[Start of section]

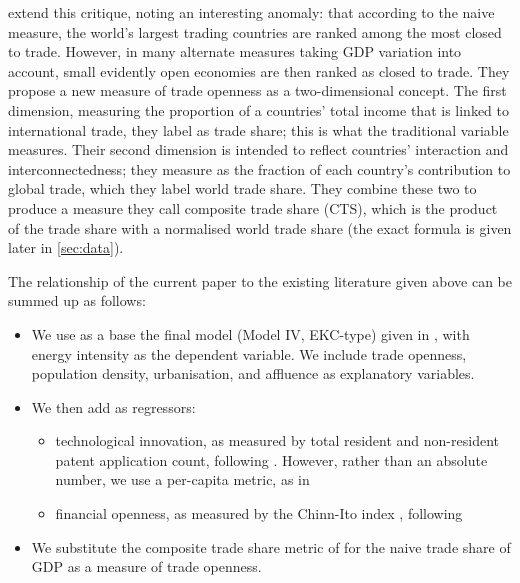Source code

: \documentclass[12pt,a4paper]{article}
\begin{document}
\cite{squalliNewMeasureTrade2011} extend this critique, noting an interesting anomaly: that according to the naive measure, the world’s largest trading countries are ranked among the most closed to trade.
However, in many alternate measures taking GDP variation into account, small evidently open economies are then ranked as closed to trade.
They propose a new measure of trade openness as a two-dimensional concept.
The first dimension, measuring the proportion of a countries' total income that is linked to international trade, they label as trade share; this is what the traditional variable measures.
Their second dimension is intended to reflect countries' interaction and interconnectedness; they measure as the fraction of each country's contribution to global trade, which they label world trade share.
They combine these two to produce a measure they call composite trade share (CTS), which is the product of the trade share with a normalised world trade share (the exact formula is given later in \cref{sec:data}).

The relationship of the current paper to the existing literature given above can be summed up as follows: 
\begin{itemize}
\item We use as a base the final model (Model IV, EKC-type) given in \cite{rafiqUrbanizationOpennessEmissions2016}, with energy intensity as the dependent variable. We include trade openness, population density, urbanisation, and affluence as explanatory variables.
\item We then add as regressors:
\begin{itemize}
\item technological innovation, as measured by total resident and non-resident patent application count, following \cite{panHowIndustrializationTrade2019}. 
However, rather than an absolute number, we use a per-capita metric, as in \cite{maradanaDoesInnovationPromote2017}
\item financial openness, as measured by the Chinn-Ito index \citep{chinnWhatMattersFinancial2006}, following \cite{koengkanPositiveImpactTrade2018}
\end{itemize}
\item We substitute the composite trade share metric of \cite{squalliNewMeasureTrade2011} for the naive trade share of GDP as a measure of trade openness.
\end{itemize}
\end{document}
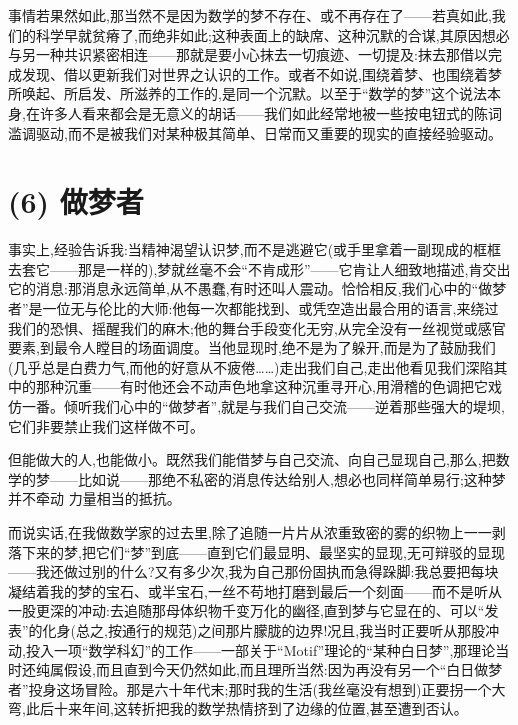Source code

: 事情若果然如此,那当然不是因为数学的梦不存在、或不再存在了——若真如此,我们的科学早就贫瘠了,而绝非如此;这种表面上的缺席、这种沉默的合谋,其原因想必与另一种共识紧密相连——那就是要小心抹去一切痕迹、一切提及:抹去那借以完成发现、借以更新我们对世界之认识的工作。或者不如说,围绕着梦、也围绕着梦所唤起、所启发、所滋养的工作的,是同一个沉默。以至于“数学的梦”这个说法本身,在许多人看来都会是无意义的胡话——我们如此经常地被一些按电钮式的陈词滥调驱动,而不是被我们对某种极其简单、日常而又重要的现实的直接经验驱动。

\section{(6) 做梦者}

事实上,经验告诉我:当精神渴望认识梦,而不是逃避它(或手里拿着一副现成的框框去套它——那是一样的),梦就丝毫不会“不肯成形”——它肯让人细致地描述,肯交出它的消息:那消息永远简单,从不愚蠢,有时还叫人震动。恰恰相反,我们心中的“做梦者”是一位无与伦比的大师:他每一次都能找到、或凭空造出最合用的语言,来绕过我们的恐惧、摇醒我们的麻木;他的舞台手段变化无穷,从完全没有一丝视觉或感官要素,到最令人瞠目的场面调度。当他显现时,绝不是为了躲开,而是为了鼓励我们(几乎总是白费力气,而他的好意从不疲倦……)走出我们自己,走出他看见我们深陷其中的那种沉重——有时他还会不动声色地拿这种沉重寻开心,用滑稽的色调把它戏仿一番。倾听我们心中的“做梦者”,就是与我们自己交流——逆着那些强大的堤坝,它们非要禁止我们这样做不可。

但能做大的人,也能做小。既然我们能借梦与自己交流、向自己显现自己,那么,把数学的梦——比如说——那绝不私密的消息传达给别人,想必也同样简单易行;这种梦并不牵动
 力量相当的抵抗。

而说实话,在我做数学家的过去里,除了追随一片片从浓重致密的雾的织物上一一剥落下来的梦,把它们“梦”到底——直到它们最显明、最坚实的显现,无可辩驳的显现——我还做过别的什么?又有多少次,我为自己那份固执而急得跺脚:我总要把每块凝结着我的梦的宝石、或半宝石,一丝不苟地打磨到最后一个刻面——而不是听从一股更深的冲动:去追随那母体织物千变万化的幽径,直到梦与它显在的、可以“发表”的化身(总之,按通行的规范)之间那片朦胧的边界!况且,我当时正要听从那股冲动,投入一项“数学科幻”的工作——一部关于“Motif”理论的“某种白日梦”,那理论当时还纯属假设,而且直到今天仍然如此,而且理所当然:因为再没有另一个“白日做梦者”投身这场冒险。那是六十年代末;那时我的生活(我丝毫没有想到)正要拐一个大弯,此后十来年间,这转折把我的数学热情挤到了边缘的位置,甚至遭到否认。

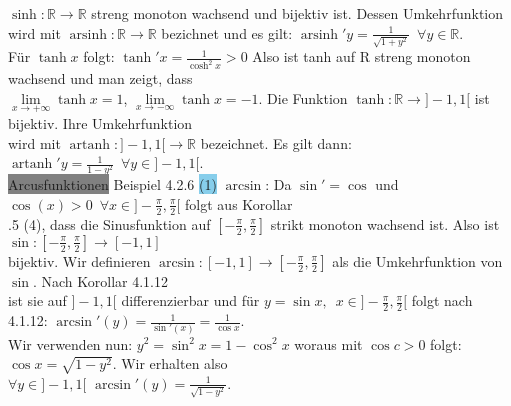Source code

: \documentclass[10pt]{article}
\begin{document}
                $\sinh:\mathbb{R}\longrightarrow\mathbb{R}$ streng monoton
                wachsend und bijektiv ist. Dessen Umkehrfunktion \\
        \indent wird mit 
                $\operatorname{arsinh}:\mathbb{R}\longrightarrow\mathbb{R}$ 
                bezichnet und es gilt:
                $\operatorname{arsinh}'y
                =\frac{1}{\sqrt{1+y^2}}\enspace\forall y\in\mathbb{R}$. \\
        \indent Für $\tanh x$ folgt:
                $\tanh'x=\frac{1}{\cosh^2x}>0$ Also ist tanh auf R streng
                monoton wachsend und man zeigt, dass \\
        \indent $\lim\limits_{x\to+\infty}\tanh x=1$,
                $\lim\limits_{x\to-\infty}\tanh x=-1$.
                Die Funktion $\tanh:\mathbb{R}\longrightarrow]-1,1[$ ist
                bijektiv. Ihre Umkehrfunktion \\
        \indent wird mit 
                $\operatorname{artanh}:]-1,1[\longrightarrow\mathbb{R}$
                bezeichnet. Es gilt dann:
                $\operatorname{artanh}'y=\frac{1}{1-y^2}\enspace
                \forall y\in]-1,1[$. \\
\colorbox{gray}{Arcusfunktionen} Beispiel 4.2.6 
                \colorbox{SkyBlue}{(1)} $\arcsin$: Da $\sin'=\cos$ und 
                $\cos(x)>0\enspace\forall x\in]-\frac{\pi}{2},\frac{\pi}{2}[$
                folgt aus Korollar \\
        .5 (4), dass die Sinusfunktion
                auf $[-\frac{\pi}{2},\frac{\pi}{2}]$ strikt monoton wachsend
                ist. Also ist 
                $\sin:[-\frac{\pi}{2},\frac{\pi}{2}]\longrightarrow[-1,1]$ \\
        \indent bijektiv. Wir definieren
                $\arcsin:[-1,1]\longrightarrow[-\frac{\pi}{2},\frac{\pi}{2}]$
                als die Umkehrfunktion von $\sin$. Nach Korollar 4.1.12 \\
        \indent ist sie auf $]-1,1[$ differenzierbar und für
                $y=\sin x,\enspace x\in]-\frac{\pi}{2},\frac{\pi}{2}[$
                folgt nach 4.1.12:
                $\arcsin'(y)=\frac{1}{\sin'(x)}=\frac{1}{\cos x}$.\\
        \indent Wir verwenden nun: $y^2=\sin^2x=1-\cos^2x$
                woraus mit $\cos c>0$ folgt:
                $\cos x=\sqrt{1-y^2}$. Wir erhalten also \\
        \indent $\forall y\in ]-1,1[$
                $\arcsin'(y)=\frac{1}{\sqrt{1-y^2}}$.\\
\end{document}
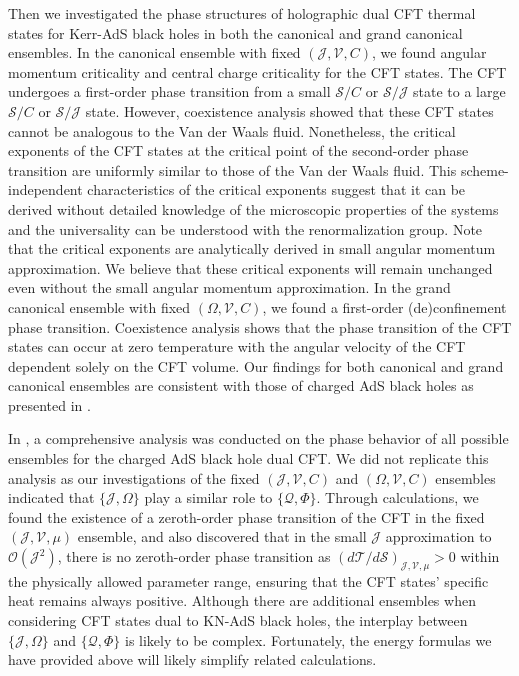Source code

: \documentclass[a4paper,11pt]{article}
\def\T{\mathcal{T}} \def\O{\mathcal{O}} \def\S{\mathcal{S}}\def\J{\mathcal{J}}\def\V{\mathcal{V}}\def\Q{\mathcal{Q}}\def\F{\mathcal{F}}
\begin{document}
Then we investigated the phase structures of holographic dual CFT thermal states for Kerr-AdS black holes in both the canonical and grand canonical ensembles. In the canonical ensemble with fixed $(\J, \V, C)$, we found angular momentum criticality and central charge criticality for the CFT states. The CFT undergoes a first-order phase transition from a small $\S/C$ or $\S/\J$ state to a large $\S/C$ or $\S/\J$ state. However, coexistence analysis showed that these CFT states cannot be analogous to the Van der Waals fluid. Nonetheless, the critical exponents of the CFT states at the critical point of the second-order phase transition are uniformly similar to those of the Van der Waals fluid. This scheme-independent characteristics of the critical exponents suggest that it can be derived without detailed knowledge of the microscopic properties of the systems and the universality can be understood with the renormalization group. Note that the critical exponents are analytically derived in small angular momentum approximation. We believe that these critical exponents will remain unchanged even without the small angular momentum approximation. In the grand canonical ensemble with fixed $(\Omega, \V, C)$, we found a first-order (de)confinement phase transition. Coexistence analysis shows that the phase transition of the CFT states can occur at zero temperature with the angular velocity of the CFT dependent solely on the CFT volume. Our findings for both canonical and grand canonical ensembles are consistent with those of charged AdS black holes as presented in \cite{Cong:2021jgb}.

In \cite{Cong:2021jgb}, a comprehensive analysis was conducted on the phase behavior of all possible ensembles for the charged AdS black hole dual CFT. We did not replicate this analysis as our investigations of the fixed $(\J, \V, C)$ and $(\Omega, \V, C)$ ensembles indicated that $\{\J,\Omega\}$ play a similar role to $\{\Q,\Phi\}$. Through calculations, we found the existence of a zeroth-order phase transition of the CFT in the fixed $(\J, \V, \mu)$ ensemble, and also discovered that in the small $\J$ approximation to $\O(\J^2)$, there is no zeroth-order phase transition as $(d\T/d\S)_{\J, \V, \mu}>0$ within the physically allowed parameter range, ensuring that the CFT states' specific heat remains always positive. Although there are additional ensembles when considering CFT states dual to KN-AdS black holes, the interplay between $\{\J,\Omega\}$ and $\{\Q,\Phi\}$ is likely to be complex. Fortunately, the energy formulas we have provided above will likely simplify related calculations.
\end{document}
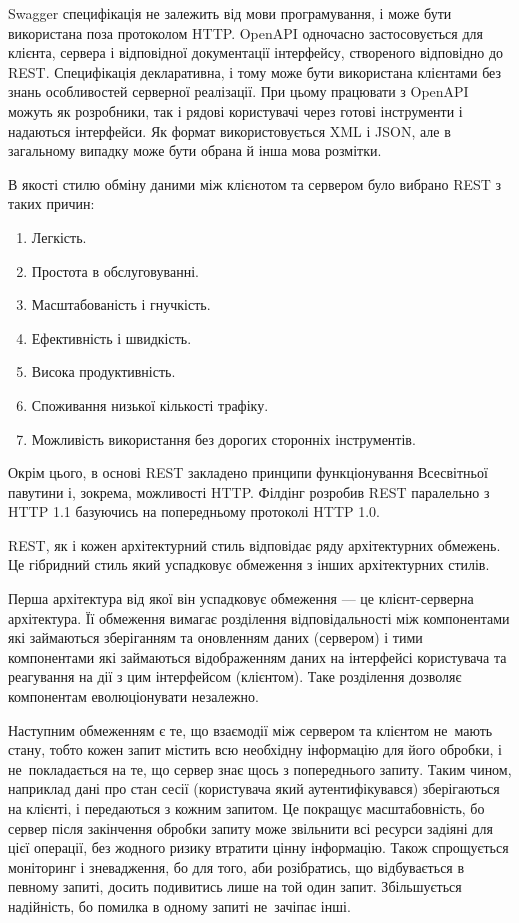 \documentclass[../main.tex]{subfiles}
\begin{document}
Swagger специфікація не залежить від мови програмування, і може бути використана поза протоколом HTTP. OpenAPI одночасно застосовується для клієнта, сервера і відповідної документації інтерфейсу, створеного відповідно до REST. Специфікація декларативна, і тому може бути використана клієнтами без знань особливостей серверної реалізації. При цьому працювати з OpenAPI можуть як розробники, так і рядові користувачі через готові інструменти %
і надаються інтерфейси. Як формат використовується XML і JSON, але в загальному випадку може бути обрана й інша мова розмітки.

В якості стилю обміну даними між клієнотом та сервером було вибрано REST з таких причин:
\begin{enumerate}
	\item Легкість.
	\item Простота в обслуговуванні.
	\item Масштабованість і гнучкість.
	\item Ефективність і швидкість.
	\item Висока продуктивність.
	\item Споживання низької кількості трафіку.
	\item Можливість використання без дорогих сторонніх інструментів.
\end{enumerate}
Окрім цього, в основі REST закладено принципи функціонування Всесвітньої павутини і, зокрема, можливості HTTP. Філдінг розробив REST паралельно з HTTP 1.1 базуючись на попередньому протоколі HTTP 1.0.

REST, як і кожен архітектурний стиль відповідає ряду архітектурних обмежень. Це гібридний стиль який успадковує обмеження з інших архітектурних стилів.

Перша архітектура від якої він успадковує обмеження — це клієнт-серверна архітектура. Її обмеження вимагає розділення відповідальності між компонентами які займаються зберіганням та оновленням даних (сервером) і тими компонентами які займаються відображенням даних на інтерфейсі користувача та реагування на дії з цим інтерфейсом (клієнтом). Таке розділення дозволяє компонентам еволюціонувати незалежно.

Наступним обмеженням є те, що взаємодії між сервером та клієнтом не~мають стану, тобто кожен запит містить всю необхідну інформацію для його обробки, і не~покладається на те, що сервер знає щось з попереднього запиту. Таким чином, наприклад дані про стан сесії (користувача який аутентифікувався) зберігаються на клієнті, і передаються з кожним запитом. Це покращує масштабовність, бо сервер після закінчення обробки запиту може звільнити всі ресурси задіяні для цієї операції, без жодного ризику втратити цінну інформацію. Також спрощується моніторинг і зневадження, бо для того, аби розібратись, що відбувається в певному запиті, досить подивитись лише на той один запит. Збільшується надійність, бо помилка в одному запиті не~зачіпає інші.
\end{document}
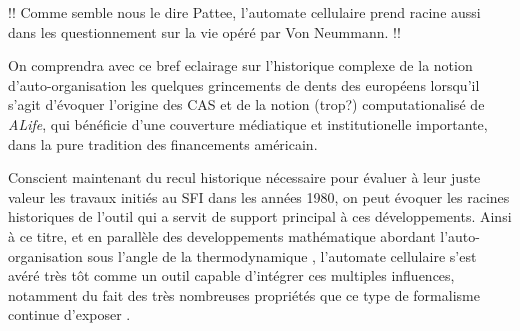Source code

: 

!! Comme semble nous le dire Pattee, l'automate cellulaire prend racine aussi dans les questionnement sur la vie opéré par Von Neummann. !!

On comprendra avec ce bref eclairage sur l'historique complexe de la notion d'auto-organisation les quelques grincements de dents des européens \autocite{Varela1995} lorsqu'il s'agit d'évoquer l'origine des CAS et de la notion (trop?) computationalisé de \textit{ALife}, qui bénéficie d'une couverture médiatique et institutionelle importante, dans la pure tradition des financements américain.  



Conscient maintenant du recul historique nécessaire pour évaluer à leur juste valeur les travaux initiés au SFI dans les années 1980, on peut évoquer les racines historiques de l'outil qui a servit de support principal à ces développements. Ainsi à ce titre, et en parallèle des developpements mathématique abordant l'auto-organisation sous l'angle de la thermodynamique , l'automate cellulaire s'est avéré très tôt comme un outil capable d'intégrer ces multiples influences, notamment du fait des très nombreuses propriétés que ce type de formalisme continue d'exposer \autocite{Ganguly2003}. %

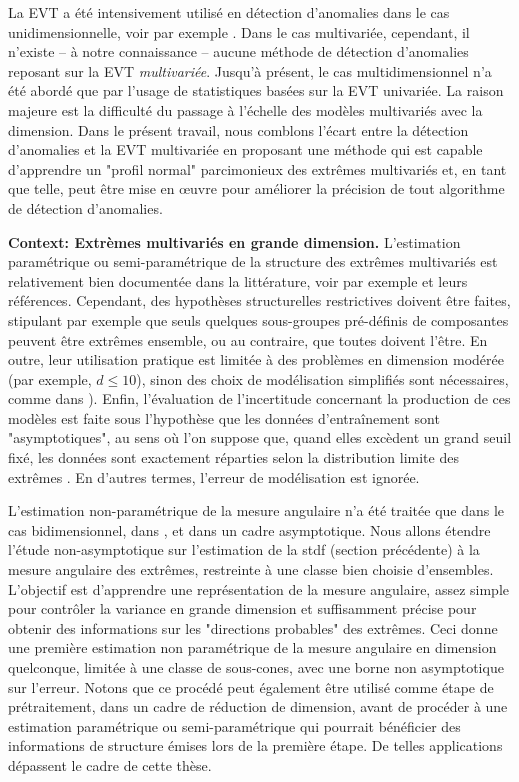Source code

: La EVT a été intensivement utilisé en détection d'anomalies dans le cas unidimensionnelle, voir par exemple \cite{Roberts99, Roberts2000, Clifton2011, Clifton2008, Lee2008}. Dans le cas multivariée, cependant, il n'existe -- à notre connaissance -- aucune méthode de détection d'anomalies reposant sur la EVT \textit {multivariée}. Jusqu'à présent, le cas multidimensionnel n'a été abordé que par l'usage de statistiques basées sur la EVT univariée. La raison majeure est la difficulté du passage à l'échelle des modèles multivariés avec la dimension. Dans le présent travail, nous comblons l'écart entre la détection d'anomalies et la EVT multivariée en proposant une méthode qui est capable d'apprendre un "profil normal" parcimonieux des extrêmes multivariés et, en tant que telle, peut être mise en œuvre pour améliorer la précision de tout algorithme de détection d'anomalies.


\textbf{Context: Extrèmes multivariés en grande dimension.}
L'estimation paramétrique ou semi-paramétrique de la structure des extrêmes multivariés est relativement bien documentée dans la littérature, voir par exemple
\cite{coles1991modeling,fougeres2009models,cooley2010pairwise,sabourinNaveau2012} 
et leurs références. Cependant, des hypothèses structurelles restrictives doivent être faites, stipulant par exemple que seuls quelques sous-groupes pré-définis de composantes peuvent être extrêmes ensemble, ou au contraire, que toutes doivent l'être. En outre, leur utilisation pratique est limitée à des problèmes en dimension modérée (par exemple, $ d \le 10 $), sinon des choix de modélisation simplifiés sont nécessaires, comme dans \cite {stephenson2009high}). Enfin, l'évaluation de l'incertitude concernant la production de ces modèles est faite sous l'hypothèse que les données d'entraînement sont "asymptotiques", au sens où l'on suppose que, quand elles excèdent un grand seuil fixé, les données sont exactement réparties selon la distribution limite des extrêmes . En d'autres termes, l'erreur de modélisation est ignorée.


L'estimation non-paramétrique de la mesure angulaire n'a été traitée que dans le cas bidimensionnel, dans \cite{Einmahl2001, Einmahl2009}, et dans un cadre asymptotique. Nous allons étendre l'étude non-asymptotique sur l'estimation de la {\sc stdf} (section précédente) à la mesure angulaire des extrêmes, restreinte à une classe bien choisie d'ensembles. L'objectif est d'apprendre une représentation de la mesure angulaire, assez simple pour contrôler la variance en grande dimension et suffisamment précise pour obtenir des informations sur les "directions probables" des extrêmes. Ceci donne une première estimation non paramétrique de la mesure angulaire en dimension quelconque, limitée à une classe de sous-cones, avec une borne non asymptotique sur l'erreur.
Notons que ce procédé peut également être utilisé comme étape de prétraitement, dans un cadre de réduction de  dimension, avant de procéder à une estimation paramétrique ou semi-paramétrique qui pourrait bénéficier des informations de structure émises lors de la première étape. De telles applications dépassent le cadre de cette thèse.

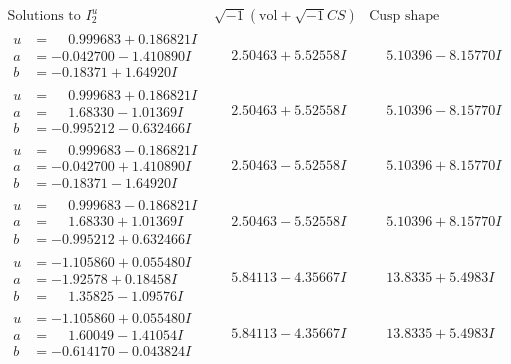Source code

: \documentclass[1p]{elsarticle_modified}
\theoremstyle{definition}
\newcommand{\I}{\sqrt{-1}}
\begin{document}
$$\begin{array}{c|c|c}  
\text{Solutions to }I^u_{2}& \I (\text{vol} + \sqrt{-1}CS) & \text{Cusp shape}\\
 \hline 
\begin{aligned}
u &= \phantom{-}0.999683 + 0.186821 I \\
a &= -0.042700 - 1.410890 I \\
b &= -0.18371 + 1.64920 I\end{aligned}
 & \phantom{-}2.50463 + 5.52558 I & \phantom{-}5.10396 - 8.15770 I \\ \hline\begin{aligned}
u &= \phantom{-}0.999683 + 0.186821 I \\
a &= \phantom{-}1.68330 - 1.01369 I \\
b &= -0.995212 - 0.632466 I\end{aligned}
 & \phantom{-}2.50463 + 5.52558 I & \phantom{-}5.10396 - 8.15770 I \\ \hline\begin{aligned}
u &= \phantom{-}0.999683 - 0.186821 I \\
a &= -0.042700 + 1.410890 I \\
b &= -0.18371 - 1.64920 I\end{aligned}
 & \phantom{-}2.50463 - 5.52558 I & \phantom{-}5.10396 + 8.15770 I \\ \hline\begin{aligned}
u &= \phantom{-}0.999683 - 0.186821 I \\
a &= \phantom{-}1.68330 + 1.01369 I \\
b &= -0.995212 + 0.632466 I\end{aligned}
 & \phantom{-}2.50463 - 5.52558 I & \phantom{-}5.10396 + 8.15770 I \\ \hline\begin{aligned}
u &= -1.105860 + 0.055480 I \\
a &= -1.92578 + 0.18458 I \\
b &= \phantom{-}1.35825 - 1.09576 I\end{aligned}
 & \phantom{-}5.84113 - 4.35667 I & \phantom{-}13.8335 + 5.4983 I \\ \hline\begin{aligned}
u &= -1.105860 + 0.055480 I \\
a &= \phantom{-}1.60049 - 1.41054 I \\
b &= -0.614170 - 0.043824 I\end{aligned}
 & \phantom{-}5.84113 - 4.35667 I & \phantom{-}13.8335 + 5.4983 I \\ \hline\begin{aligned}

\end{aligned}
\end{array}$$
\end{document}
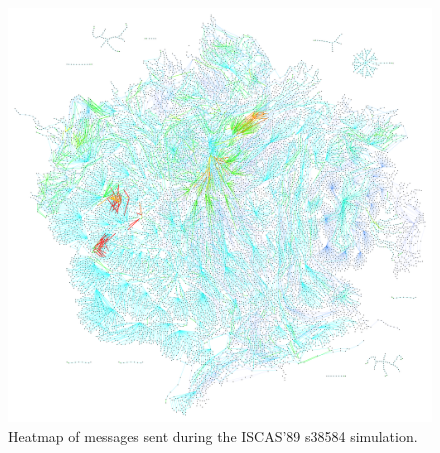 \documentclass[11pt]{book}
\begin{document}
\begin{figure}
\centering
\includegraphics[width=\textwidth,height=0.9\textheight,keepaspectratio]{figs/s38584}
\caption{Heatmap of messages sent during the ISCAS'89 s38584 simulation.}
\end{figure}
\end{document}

[End of section]

> [REQUIRED ACTION] Return a copy of each line in the entries that contains "бути".

> [EXERCISE RESPONSE]
Swagger специфікація не залежить від мови програмування, і може бути використана поза протоколом HTTP. OpenAPI одночасно застосовується для клієнта, сервера і відповідної документації інтерфейсу, створеного відповідно до REST. Специфікація декларативна, і тому може бути використана клієнтами без знань особливостей серверної реалізації. При цьому працювати з OpenAPI можуть як розробники, так і рядові користувачі через готові інструменти %
і надаються інтерфейси. Як формат використовується XML і JSON, але в загальному випадку може бути обрана й інша мова розмітки.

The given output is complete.